[Instructions to follow]
Without the pictures, copy all the entries below exactly.

_ _ _

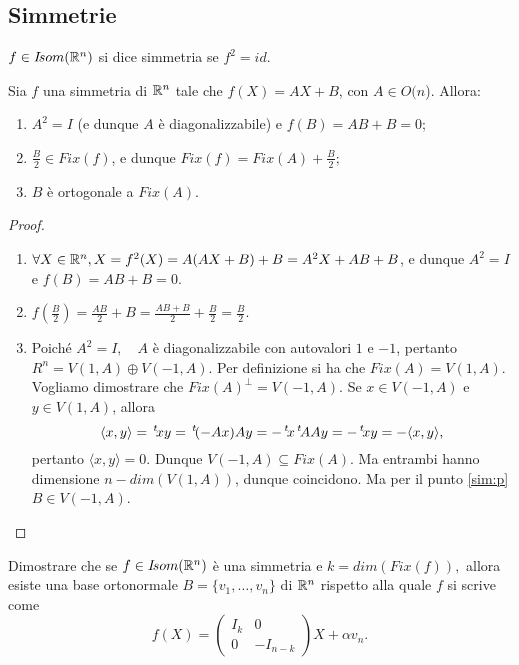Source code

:  
\subsection{Simmetrie}
 
 \begin{definition}
	$f\in I\!som( \mathbb R^n)$ si dice simmetria se $f^2=id$.
\end{definition}
 
 \begin{proposition}
 Sia $f$ una simmetria di $\mathbb R^n$ tale che $f(X)=AX+B$, con $A\in O(n$).
 Allora:
 \begin{enumerate}[label=\bf\Roman*)]
	\item $A^2=I$ (e dunque $A$ è diagonalizzabile) e $f(B)=AB+B=0$;\label{sim:p}
	\item $\frac{B}{2}\in Fix(f)$, e dunque $Fix(f)=Fix(A)+\frac{B}{2}$;
	\item $B$ è ortogonale a $Fix(A)$.
 \end{enumerate}
 \end{proposition}
 
 \begin{proof}
 \begin{enumerate}[label=\bf\Roman*)]
 \item $\forall X\in \mathbb R^n,  X=f^2(X)=A(AX+B)+B=A^2X+AB+B$, e dunque
 $A^2=I$ e $f(B)=AB+B=0$.
 \item $f(\frac{B}{2})=\frac{AB}{2}+B=\frac{AB+B}{2}+\frac{B}{2}=\frac{B}{2}$.
 \item Poiché $A^2=I,\quad A$ è diagonalizzabile con autovalori $1$ e $-1$, pertanto
 $R^n=V(1,A)\oplus V(-1,A)$. Per definizione si ha che $Fix(A)=V(1,A)$.
 Vogliamo dimostrare che $Fix(A)^{\bot}=V(-1,A)$.  Se $x\in V(-1,A)$ e $y\in V(1,A)$, allora 
  \[
   \langle x,y\rangle=\, ^{t}\!xy=\, ^{t}\!(-Ax)Ay=-\, ^{t}\!x\, ^{t}\!AAy=-\, ^{t}\!xy= -\langle x,y\rangle,
  \]
 pertanto $\langle x,y\rangle=0.$
 Dunque $V(-1,A)\subseteq Fix(A)$. Ma entrambi hanno dimensione
 $n-dim(V(1,A))$, dunque coincidono.
 Ma per il punto \ref{sim:p} $B\in V(-1,A)$.
 \end{enumerate}
 \end{proof}

  \begin{exercise}
Dimostrare che se $f\in I\!som( \mathbb R^n)$ è una simmetria e
 $k=dim(Fix(f)),$ allora esiste una base ortonormale $B=\{v_1,\ldots,v_n\}$ di $\mathbb R^n$ rispetto alla quale
 $f$ si scrive come
 \[
 f(X)=\left(
 \begin{array}{cc}
  I_k & 0\\
  0 & -I_{n-k}
 \end{array}
 \right)
 X+\alpha v_n.
 \]
 \end{exercise}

_ _ _

[Expected output]
Source code

:  
\subsection{Simmetrie}
 
 \begin{definition}
	$f\in I\!som( \mathbb R^n)$ si dice simmetria se $f^2=id$.
\end{definition}
 
 \begin{proposition}
 Sia $f$ una simmetria di $\mathbb R^n$ tale che $f(X)=AX+B$, con $A\in O(n$).
 Allora:
 \begin{enumerate}[label=\bf\Roman*)]
	\item $A^2=I$ (e dunque $A$ è diagonalizzabile) e $f(B)=AB+B=0$;\label{sim:p}
	\item $\frac{B}{2}\in Fix(f)$, e dunque $Fix(f)=Fix(A)+\frac{B}{2}$;
	\item $B$ è ortogonale a $Fix(A)$.
 \end{enumerate}
 \end{proposition}
 
 \begin{proof}
 \begin{enumerate}[label=\bf\Roman*)]
 \item $\forall X\in \mathbb R^n,  X=f^2(X)=A(AX+B)+B=A^2X+AB+B$, e dunque
 $A^2=I$ e $f(B)=AB+B=0$.
 \item $f(\frac{B}{2})=\frac{AB}{2}+B=\frac{AB+B}{2}+\frac{B}{2}=\frac{B}{2}$.
 \item Poiché $A^2=I,\quad A$ è diagonalizzabile con autovalori $1$ e $-1$, pertanto
 $R^n=V(1,A)\oplus V(-1,A)$. Per definizione si ha che $Fix(A)=V(1,A)$.
 Vogliamo dimostrare che $Fix(A)^{\bot}=V(-1,A)$.  Se $x\in V(-1,A)$ e $y\in V(1,A)$, allora 
  \[
   \langle x,y\rangle=\, ^{t}\!xy=\, ^{t}\!(-Ax)Ay=-\, ^{t}\!x\, ^{t}\!AAy=-\, ^{t}\!xy= -\langle x,y\rangle,
  \]
 pertanto $\langle x,y\rangle=0.$
 Dunque $V(-1,A)\subseteq Fix(A)$. Ma entrambi hanno dimensione
 $n-dim(V(1,A))$, dunque coincidono.
 Ma per il punto \ref{sim:p} $B\in V(-1,A)$.
 \end{enumerate}
 \end{proof}

  \begin{exercise}
Dimostrare che se $f\in I\!som( \mathbb R^n)$ è una simmetria e
 $k=dim(Fix(f)),$ allora esiste una base ortonormale $B=\{v_1,\ldots,v_n\}$ di $\mathbb R^n$ rispetto alla quale
 $f$ si scrive come
 \[
 f(X)=\left(
 \begin{array}{cc}
  I_k & 0\\
  0 & -I_{n-k}
 \end{array}
 \right)
 X+\alpha v_n.
 \]
 \end{exercise}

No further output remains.